My whole life, I was convinced that it was only I who knew myself completely. All the necessary forms of conviction and affirmation came from my own words, my own thoughts. With this in mind, I expressed myself in ways that I thought were comfortable and most definitely real. However, there was a time when I questioned this certainty of my identity and self, leading me to further and deepen my own understanding of who Ramon—or as most people call me, Dab—really is. Even the most certain of things, after all, possess the slightest degree of precariousness.
I am bisexual, and my way of having to affirm this was through coming out to my friends, to my colleagues, and to my family. Coming out, for me, was a way to accept the truth that might have been buried a long time ago without me knowing. It was a form of enlightenment on a personal level. Back then, it was what I needed most—clarity amid the confusion of what to really label myself and where I classify myself in the spectrum of sexual and gender identity. Most notably, it was never required of me, despite my then misconception that it was.
Looking back, I try to recall as to why I came out in the first place. The reason? For people to see me the way I see myself. It was never to normalize myself in society, nor was it to falsely empathize with the oppressed and discriminated LGBTQ+ community.
My coming out was sacred to me, the way prayers and rituals are deemed as such by devotees and believers. The narrative was securely mine and that of the LGBTQ+’ community—and perhaps should stay as such. This right belongs only to those that are to rid themselves of the chains built by stigma and lack of acceptance of the LGBTQ+. It’s just as an much an entitlement as heterosexuals having a right to explain that they’re straight.
Popularly, especially among members of society not needing this practice, “coming out” is the LGBTQ+’s “right of passage” to society’s circle of normativity, which, as I have realized, should not be made out as a requisite. This deed is perceived as something necessary for the LGBTQ+ to standardize ourselves, all because the societal norm are just the two genders, male and female, based on the two sexes.
It should be clear to all that it is not a compulsory and mandatory action. To “clarify” one’s identity is not for the benefit of one’s peers, no matter their relationship to you; it is solely for one’s self, for one’s own comfort and peace of mind. “Coming out of the closet,” “taking off the mask,” “letting one’s hair down”—whatever it’s called—is more than just societal affirmation. In my belief, it resonates more with “joining into a society of peers”, rather than announcing to the wider society your sexual orientation while awaiting their acknowledgment.

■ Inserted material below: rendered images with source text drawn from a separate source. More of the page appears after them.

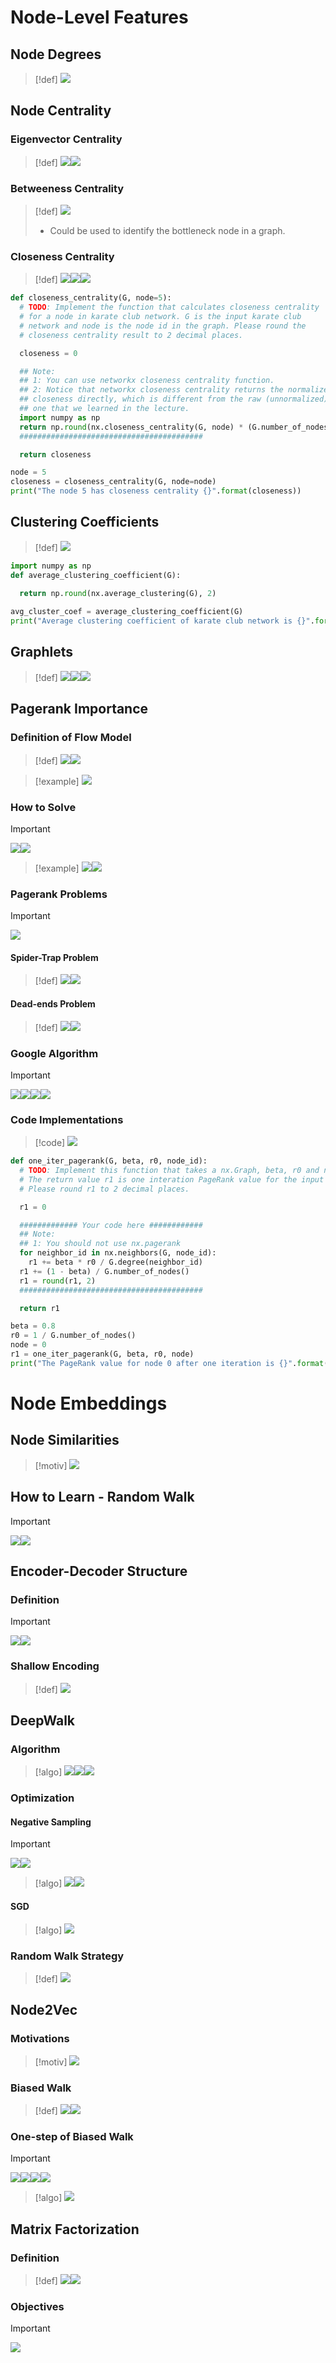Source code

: # Node-Level Features
## Node Degrees
> [!def]
> ![](GNN_Features/Node_Embeddings.assets/image-20240817173117545.png)


## Node Centrality
### Eigenvector Centrality
> [!def]
> ![](GNN_Features/Node_Embeddings.assets/image-20240817173157887.png)![](GNN_Features/Node_Embeddings.assets/image-20240817173214040.png)


### Betweeness Centrality
> [!def]
> ![](GNN_Features/Node_Embeddings.assets/image-20240817173247822.png)
> - Could be used to identify the bottleneck node in a graph.



### Closeness Centrality
> [!def]
> ![](GNN_Features/Node_Embeddings.assets/image-20240817190811371.png)![](GNN_Features/Node_Embeddings.assets/image-20240817204142709.png)![](GNN_Features/Node_Embeddings.assets/image-20240817204206462.png)
```python
def closeness_centrality(G, node=5):
  # TODO: Implement the function that calculates closeness centrality
  # for a node in karate club network. G is the input karate club
  # network and node is the node id in the graph. Please round the
  # closeness centrality result to 2 decimal places.

  closeness = 0

  ## Note:
  ## 1: You can use networkx closeness centrality function.
  ## 2: Notice that networkx closeness centrality returns the normalized
  ## closeness directly, which is different from the raw (unnormalized)
  ## one that we learned in the lecture.
  import numpy as np
  return np.round(nx.closeness_centrality(G, node) * (G.number_of_nodes() - 1), 2)
  #########################################

  return closeness

node = 5
closeness = closeness_centrality(G, node=node)
print("The node 5 has closeness centrality {}".format(closeness))
```




## Clustering Coefficients
> [!def]
> ![](GNN_Features/Node_Embeddings.assets/image-20240817190634815.png)
> 
```python
import numpy as np
def average_clustering_coefficient(G):
 
  return np.round(nx.average_clustering(G), 2)

avg_cluster_coef = average_clustering_coefficient(G)
print("Average clustering coefficient of karate club network is {}".format(avg_cluster_coef))
```



## Graphlets
> [!def]
> ![](GNN_Features/Node_Embeddings.assets/image-20240817191001801.png)![](GNN_Features/Node_Embeddings.assets/image-20240817191010712.png)![](GNN_Features/Node_Embeddings.assets/image-20240817191026651.png)





## Pagerank Importance
### Definition of Flow Model
> [!def]
> ![](GNN_Features/Node_Embeddings.assets/image-20240817192432114.png)![](GNN_Features/Node_Embeddings.assets/image-20240817192527713.png)

> [!example]
> ![](GNN_Features/Node_Embeddings.assets/image-20240817192732177.png)


### How to Solve
> [!important]
> ![](GNN_Features/Node_Embeddings.assets/image-20240817193309979.png)![](GNN_Features/Node_Embeddings.assets/image-20240817193322998.png)

> [!example]
> ![](GNN_Features/Node_Embeddings.assets/image-20240817193348628.png)![](GNN_Features/Node_Embeddings.assets/image-20240817193358866.png)




### Pagerank Problems
> [!important]
> ![](GNN_Features/Node_Embeddings.assets/image-20240817193446062.png)


#### Spider-Trap Problem
> [!def]
> ![](GNN_Features/Node_Embeddings.assets/image-20240817193552154.png)![](GNN_Features/Node_Embeddings.assets/image-20240817193812366.png)







#### Dead-ends Problem
> [!def]
> ![](GNN_Features/Node_Embeddings.assets/image-20240817193724215.png)![](GNN_Features/Node_Embeddings.assets/image-20240817193823546.png)



### Google Algorithm
> [!important]
> ![](GNN_Features/Node_Embeddings.assets/image-20240817193915807.png)![](GNN_Features/Node_Embeddings.assets/image-20240817193932205.png)![](GNN_Features/Node_Embeddings.assets/image-20240817193944158.png)![](GNN_Features/Node_Embeddings.assets/image-20240817193955731.png)




### Code Implementations
> [!code]
> ![](GNN_Features/Node_Embeddings.assets/image-20240817192826266.png)
```python
def one_iter_pagerank(G, beta, r0, node_id):
  # TODO: Implement this function that takes a nx.Graph, beta, r0 and node id.
  # The return value r1 is one interation PageRank value for the input node.
  # Please round r1 to 2 decimal places.

  r1 = 0

  ############# Your code here ############
  ## Note:
  ## 1: You should not use nx.pagerank
  for neighbor_id in nx.neighbors(G, node_id):
    r1 += beta * r0 / G.degree(neighbor_id)
  r1 += (1 - beta) / G.number_of_nodes()
  r1 = round(r1, 2)
  #########################################

  return r1

beta = 0.8
r0 = 1 / G.number_of_nodes()
node = 0
r1 = one_iter_pagerank(G, beta, r0, node)
print("The PageRank value for node 0 after one iteration is {}".format(r1))
```










# Node Embeddings
## Node Similarities
> [!motiv]
> ![](Node_Embeddings.assets/3a983ed7bb0bb68ed2b46cf1d6a1c610_MD5.jpeg)


## How to Learn - Random Walk
> [!important]
> ![](Node_Embeddings.assets/5eac4c865e9a7685ad8418797a48aab3_MD5.jpeg)![](Node_Embeddings.assets/6817ff8a6ccfa793c67b6032d7121488_MD5.jpeg)


## Encoder-Decoder Structure
### Definition
> [!important]
> ![](Node_Embeddings.assets/14dc10376cfe970f957d60ec3836fb3f_MD5.jpeg)![](Node_Embeddings.assets/79a920759c20dbf2fd844c56ed739088_MD5.jpeg)




### Shallow Encoding
> [!def]
> ![](Node_Embeddings.assets/a57f13ed02c82123df95d0e8332c087b_MD5.jpeg)




## DeepWalk
### Algorithm
> [!algo]
> ![](GNN_Features/Node_Embeddings.assets/4368cee034ad0e1a5b08126f375e79ed_MD5.jpeg)![](GNN_Features/Node_Embeddings.assets/9cc152124ccb585bde085718122ce951_MD5.jpeg)![](GNN_Features/Node_Embeddings.assets/3c8f0d57d02aa48660aa4dc74e8f35d2_MD5.jpeg)


### Optimization
#### Negative Sampling
> [!important]
> ![](GNN_Features/Node_Embeddings.assets/4d4d7e8c8030497fb84f94a52c74f4e8_MD5.jpeg)![](GNN_Features/Node_Embeddings.assets/62b2df5eaf319f8d371de31d4d952b04_MD5.jpeg)

> [!algo]
> ![](GNN_Features/Node_Embeddings.assets/823d53ef063dfa62f96024a62190d929_MD5.jpeg)![](GNN_Features/Node_Embeddings.assets/0a78809ce5dbd42911c3d23b15c6c16c_MD5.jpeg)



#### SGD
> [!algo]
> ![](GNN_Features/Node_Embeddings.assets/290faa6d8ece043cb9b7ad21710cc402_MD5.jpeg)





### Random Walk Strategy
> [!def]
> ![](GNN_Features/Node_Embeddings.assets/c8442fe84394c00fd028abab7c2aa752_MD5.jpeg)




## Node2Vec
### Motivations
> [!motiv]
> ![](GNN_Features/Node_Embeddings.assets/f4cef9ff1ffaf5efeb2f0d23f5b106e9_MD5.jpeg)



### Biased Walk
> [!def]
> ![](GNN_Features/Node_Embeddings.assets/86030e754b2ea04ad5c3ac5f6183130e_MD5.jpeg)![](GNN_Features/Node_Embeddings.assets/fbf98c5f05314963f574717ed36f2a59_MD5.jpeg)


### One-step of Biased Walk
> [!important]
> ![](GNN_Features/Node_Embeddings.assets/4d3d2d925f01f31b5e23c62292e0e7a1_MD5.jpeg)![](GNN_Features/Node_Embeddings.assets/f53e1dfda5ede751d71cb6cc327ae914_MD5.jpeg)![](GNN_Features/Node_Embeddings.assets/f4dd6440509cbb0584e711b628c62470_MD5.jpeg)![](GNN_Features/Node_Embeddings.assets/6677b36effa201cd10776f64fb0adb50_MD5.jpeg)

> [!algo]
> ![](GNN_Features/Node_Embeddings.assets/13bc54584aac72e0295c22b46ae53a0c_MD5.jpeg)





## Matrix Factorization
### Definition
> [!def]
> ![](Node_Embeddings.assets/5a88baf07555ebeb9f1a27c81e3eca81_MD5.jpeg)![](Node_Embeddings.assets/b1dea4a0ca0c7b7bdcde51962a64bb53_MD5.jpeg)


### Objectives
> [!important]
> ![](Node_Embeddings.assets/96382d8ada3aa7830cc2a85bffaac345_MD5.jpeg)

It might have taken long for me to acknowledge that some action and effort must be done and exerted so that I could arrive at this point of complete acceptance and enlightenment. But I guess what’s important is that I’ve come to that point now. It felt as if it took me half of my lifetime, as if it needed all the strength I then had and more. But now that I see myself the way I want, now that I know myself the way I should, now that I accept that coming out should not be antagonized, it’s as if all the light in the rainbow has brightly shone on me.
Coming out should never be established as a requirement to affirm one’s queerness, whether one chooses to acknowledge it or not. It simply is a queer deed and action. My way of showing Pride is sincerely Dab’s, and I intend to preserve it, and be as out there as possible.